START Exercise materials

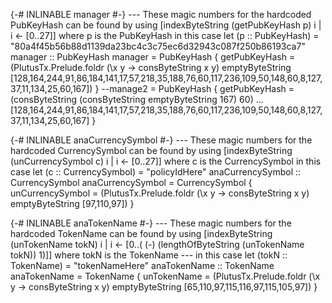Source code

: {-# INLINABLE manager #-}
--- These magic numbers for the hardcoded PubKeyHash can be found by using  [indexByteString (getPubKeyHash p) i | i <- [0..27]] where p is the PubKeyHash in this case let (p :: PubKeyHash) = "80a4f45b56b88d1139da23bc4c3c75ec6d32943c087f250b86193ca7"
manager :: PubKeyHash
manager = PubKeyHash { getPubKeyHash = (PlutusTx.Prelude.foldr (\x y -> consByteString x y) emptyByteString [128,164,244,91,86,184,141,17,57,218,35,188,76,60,117,236,109,50,148,60,8,127,37,11,134,25,60,167]) }
--manage2 = PubKeyHash { getPubKeyHash =  (consByteString (consByteString emptyByteString 167) 60) ...  [128,164,244,91,86,184,141,17,57,218,35,188,76,60,117,236,109,50,148,60,8,127,37,11,134,25,60,167] }

{-# INLINABLE anaCurrencySymbol #-}
--- These magic numbers for the hardcoded CurrencySymbol can be found by using  [indexByteString (unCurrencySymbol c) i | i <- [0..27]] where c is the CurrencySymbol in this case let (c :: CurrencySymbol) = "policyIdHere"
anaCurrencySymbol :: CurrencySymbol
anaCurrencySymbol = CurrencySymbol { unCurrencySymbol = (PlutusTx.Prelude.foldr (\x y -> consByteString x y) emptyByteString [97,110,97]) }

{-# INLINABLE anaTokenName #-}
--- These magic numbers for the hardcoded TokenName can be found by using  [indexByteString (unTokenName tokN) i | i <- [0..( (-) (lengthOfByteString (unTokenName tokN)) 1)]] where tokN is the TokenName
--- in this case let (tokN :: TokenName) = "tokenNameHere"
anaTokenName :: TokenName 
anaTokenName = TokenName { unTokenName = (PlutusTx.Prelude.foldr (\x y -> consByteString x y) emptyByteString [65,110,97,115,116,97,115,105,97]) }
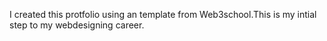 I created this protfolio using an template from Web3school.This is my intial step to my webdesigning career.
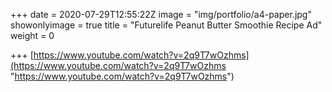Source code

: +++
date = 2020-07-29T12:55:22Z
image = "img/portfolio/a4-paper.jpg"
showonlyimage = true
title = "Futurelife Peanut Butter Smoothie Recipe Ad"
weight = 0

+++
[https://www.youtube.com/watch?v=2q9T7wOzhms](https://www.youtube.com/watch?v=2q9T7wOzhms "https://www.youtube.com/watch?v=2q9T7wOzhms")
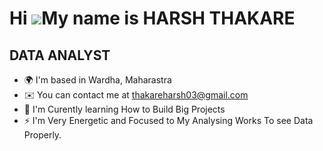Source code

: Hi ![](https://user-images.githubusercontent.com/18350557/176309783-0785949b-9127-417c-8b55-ab5a4333674e.gif)My name is HARSH THAKARE
=====================================================================================================================================

DATA ANALYST
------------

* 🌍  I'm based in Wardha, Maharastra
* ✉️  You can contact me at [thakareharsh03@gmail.com](mailto:thakareharsh03@gmail.com)
* 🧠  I'm Curently learning How to Build Big Projects
* ⚡  I'm Very Energetic and Focused to My Analysing Works To see Data Properly.
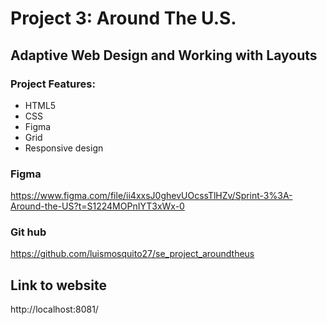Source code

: # Project 3: Around The U.S.

## Adaptive Web Design and Working with Layouts

### Project Features:

- HTML5
- CSS
- Figma
- Grid
- Responsive design

### Figma

https://www.figma.com/file/ii4xxsJ0ghevUOcssTlHZv/Sprint-3%3A-Around-the-US?t=S1224MOPnIYT3xWx-0

### Git hub

https://github.com/luismosquito27/se_project_aroundtheus

## Link to website

http://localhost:8081/

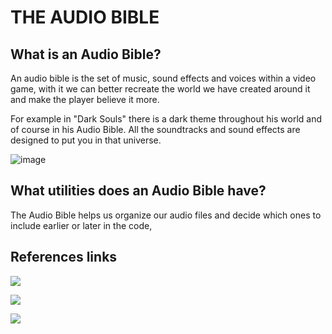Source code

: # THE AUDIO BIBLE

## What is an Audio Bible?

An audio bible is the set of music, sound effects and voices within a video game, with it we can better recreate the world we have created around it and make the player believe it more.

For example in "Dark Souls" there is a dark theme throughout his world and of course in his Audio Bible. All the soundtracks and sound effects are designed to put you in that universe.

![image](https://user-images.githubusercontent.com/53059360/155235363-a3b4681b-0afa-41c4-9891-a013dc31b0cf.png)

## What utilities does an Audio Bible have?

The Audio Bible helps us organize our audio files and decide which ones to include earlier or later in the code, 

## References links 

![](https://github.com/Kalima-Entertainment/Fallout_Strategy/wiki/Audio-Bible)

![](https://github.com/gamificalostudio/Tankerfield/wiki/Audio-Bible)

![](https://github.com/cherry-glasses/Clowns-F8/wiki/Audio-Bible)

END Exercise materials

◆ What you need to do: Leave the pictures out. Repeat every entry above exactly.

◆ Response:
Source code

: {-# INLINABLE manager #-}
--- These magic numbers for the hardcoded PubKeyHash can be found by using  [indexByteString (getPubKeyHash p) i | i <- [0..27]] where p is the PubKeyHash in this case let (p :: PubKeyHash) = "80a4f45b56b88d1139da23bc4c3c75ec6d32943c087f250b86193ca7"
manager :: PubKeyHash
manager = PubKeyHash { getPubKeyHash = (PlutusTx.Prelude.foldr (\x y -> consByteString x y) emptyByteString [128,164,244,91,86,184,141,17,57,218,35,188,76,60,117,236,109,50,148,60,8,127,37,11,134,25,60,167]) }
--manage2 = PubKeyHash { getPubKeyHash =  (consByteString (consByteString emptyByteString 167) 60) ...  [128,164,244,91,86,184,141,17,57,218,35,188,76,60,117,236,109,50,148,60,8,127,37,11,134,25,60,167] }

{-# INLINABLE anaCurrencySymbol #-}
--- These magic numbers for the hardcoded CurrencySymbol can be found by using  [indexByteString (unCurrencySymbol c) i | i <- [0..27]] where c is the CurrencySymbol in this case let (c :: CurrencySymbol) = "policyIdHere"
anaCurrencySymbol :: CurrencySymbol
anaCurrencySymbol = CurrencySymbol { unCurrencySymbol = (PlutusTx.Prelude.foldr (\x y -> consByteString x y) emptyByteString [97,110,97]) }

{-# INLINABLE anaTokenName #-}
--- These magic numbers for the hardcoded TokenName can be found by using  [indexByteString (unTokenName tokN) i | i <- [0..( (-) (lengthOfByteString (unTokenName tokN)) 1)]] where tokN is the TokenName
--- in this case let (tokN :: TokenName) = "tokenNameHere"
anaTokenName :: TokenName 
anaTokenName = TokenName { unTokenName = (PlutusTx.Prelude.foldr (\x y -> consByteString x y) emptyByteString [65,110,97,115,116,97,115,105,97]) }
 I created this protfolio using an template from Web3school.This is my intial step to my webdesigning career.
Source code

: +++
date = 2020-07-29T12:55:22Z
image = "img/portfolio/a4-paper.jpg"
showonlyimage = true
title = "Futurelife Peanut Butter Smoothie Recipe Ad"
weight = 0

+++
[https://www.youtube.com/watch?v=2q9T7wOzhms](https://www.youtube.com/watch?v=2q9T7wOzhms "https://www.youtube.com/watch?v=2q9T7wOzhms")
Source code

: Hi ![](https://user-images.githubusercontent.com/18350557/176309783-0785949b-9127-417c-8b55-ab5a4333674e.gif)My name is HARSH THAKARE
=====================================================================================================================================

DATA ANALYST
------------

* 🌍  I'm based in Wardha, Maharastra
* ✉️  You can contact me at [thakareharsh03@gmail.com](mailto:thakareharsh03@gmail.com)
* 🧠  I'm Curently learning How to Build Big Projects
* ⚡  I'm Very Energetic and Focused to My Analysing Works To see Data Properly.
Source code

: # Project 3: Around The U.S.

## Adaptive Web Design and Working with Layouts

### Project Features:

- HTML5
- CSS
- Figma
- Grid
- Responsive design

### Figma

https://www.figma.com/file/ii4xxsJ0ghevUOcssTlHZv/Sprint-3%3A-Around-the-US?t=S1224MOPnIYT3xWx-0

### Git hub

https://github.com/luismosquito27/se_project_aroundtheus

## Link to website

http://localhost:8081/

Source code

: # THE AUDIO BIBLE

## What is an Audio Bible?

An audio bible is the set of music, sound effects and voices within a video game, with it we can better recreate the world we have created around it and make the player believe it more.

For example in "Dark Souls" there is a dark theme throughout his world and of course in his Audio Bible. All the soundtracks and sound effects are designed to put you in that universe.

![image](https://user-images.githubusercontent.com/53059360/155235363-a3b4681b-0afa-41c4-9891-a013dc31b0cf.png)

## What utilities does an Audio Bible have?

The Audio Bible helps us organize our audio files and decide which ones to include earlier or later in the code, 

## References links 

![](https://github.com/Kalima-Entertainment/Fallout_Strategy/wiki/Audio-Bible)

![](https://github.com/gamificalostudio/Tankerfield/wiki/Audio-Bible)

![](https://github.com/cherry-glasses/Clowns-F8/wiki/Audio-Bible)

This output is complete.